Too hot to shop! Soaring heat sees high streets abandoned
With Transport for London (TFL) urging commuters to only travel if necessary, the soaring temperatures are having a dampening effect on the high street in the capital and across the country.
The Met Office has issued its first ever red warning for high heat for parts of the UK, including London, with temperatures forecast to reach 40 degrees.
Diane Wehrle, Insights Director at Springboard, says: “The extreme heat occurring today and tomorrow was already impacting footfall in UK retail destinations over the period up to 11am on Monday morning. Typically when the weather is hot and sunny, shoppers gravitate to outdoor locations, and so footfall in high streets tends to increase while decreasing in shopping centres. However, with the extreme heat today the reverse has occurred, with a drop in footfall in high streets of -7.3 percent over the period up to 11am on Monday, while in both shopping centres and retail parks - both of which offer air conditioned environments - footfall rose by 1.6 percent and 1.3 percent respectively.
Too hot to shop
The impact on high streets is demonstrated even more clearly by looking at footfall in different types of town across the UK; in city centres across the UK footfall was -11.5 percent lower than last week and -16.1 percent lower in Central London.
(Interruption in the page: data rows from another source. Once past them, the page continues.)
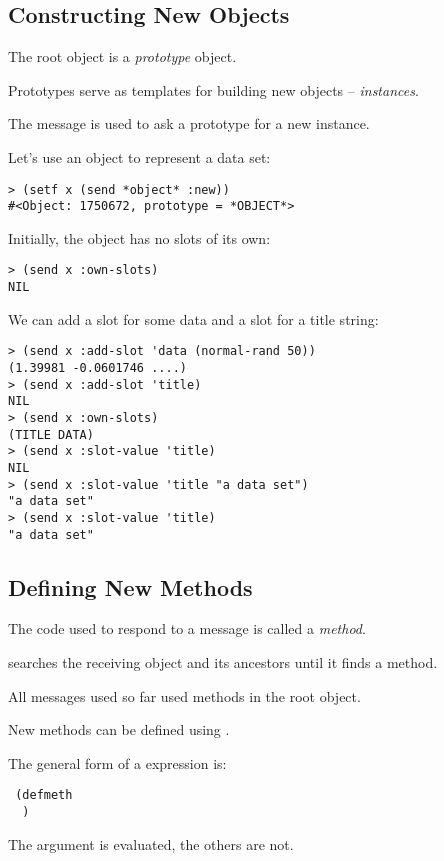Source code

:\begin{slide}{}
\subsection{Constructing New Objects}
The root object is a {\em prototype}\/ object.

Prototypes serve as templates for building new objects -- {\em instances}.

The  message is used to ask a prototype for a new instance.

Let's use an object to represent a data set:
{\Large
\begin{verbatim}
> (setf x (send *object* :new))
#<Object: 1750672, prototype = *OBJECT*>
\end{verbatim}}
Initially, the object has no slots of its own:
{\Large
\begin{verbatim}
> (send x :own-slots)
NIL
\end{verbatim}}
\end{slide}

\begin{slide}{}
We can add a slot for some data and a slot for a title string:
{\Large
\begin{verbatim}
> (send x :add-slot 'data (normal-rand 50))
(1.39981 -0.0601746 ....)
> (send x :add-slot 'title)
NIL
> (send x :own-slots)
(TITLE DATA)
> (send x :slot-value 'title)
NIL
> (send x :slot-value 'title "a data set")
"a data set"
> (send x :slot-value 'title)
"a data set"
\end{verbatim}}
\end{slide}

\begin{slide}{}
\subsection{Defining New Methods}
The code used to respond to a message is called a {\em method}.
 
 searches the receiving object and its ancestors until it
finds a method.

All messages used so far used methods in the root object.

New methods can be defined using .

The general form of a  expression is:
\begin{flushleft}\Large\tt
(defmeth   \\
~~)
\end{flushleft}
The argument  is evaluated, the others are not.
\end{slide}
People are clearly working at home today as advised, as Springboard's Central London "Back to the Office" benchmark which tracks footfall in areas of Central London that are in close proximity to offices was down by -18.1%. In sharp contrast, footfall in coastal towns across the UK was up by 9 percent from last Monday.
The only parts of the UK where high street footfall rose from last Monday were Scotland (0.6 percent), Northern Ireland (0.6 percent) and Wales (3.2 percent) where temperatures whilst still hot are lower than in England.
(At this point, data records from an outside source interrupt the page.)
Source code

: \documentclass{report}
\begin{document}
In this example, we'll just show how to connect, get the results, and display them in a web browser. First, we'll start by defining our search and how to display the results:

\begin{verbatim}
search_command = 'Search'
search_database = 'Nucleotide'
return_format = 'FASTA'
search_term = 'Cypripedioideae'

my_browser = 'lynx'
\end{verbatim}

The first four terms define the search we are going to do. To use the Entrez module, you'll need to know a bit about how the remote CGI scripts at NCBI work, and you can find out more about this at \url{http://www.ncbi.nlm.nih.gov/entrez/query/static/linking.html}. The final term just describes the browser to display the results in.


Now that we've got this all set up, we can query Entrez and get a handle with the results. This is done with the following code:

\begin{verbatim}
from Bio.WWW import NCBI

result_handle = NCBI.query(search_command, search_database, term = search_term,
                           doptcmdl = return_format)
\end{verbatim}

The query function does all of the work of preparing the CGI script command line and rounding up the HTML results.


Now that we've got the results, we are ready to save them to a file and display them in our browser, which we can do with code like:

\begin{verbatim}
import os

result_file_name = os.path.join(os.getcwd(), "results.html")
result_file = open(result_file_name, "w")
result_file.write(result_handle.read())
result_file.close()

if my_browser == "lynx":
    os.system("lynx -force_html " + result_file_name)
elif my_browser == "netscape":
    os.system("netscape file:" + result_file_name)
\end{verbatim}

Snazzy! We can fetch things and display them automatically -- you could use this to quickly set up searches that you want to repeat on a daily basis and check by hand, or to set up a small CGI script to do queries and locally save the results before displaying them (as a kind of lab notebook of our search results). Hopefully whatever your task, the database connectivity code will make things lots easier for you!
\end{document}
The extreme heat is unique to the UK, with London set to be one of the hottest places in the world on Monday, with temperatures soaring above the Western Sahara and the Caribbean, according to the BBC.
The high temperatures have resulted in the first ever red warning by the Met Office, since the system was introduced last year. The warning means "widespread impacts on people and infrastructure" are expected, with "substantial changes in working practices and daily routines" required.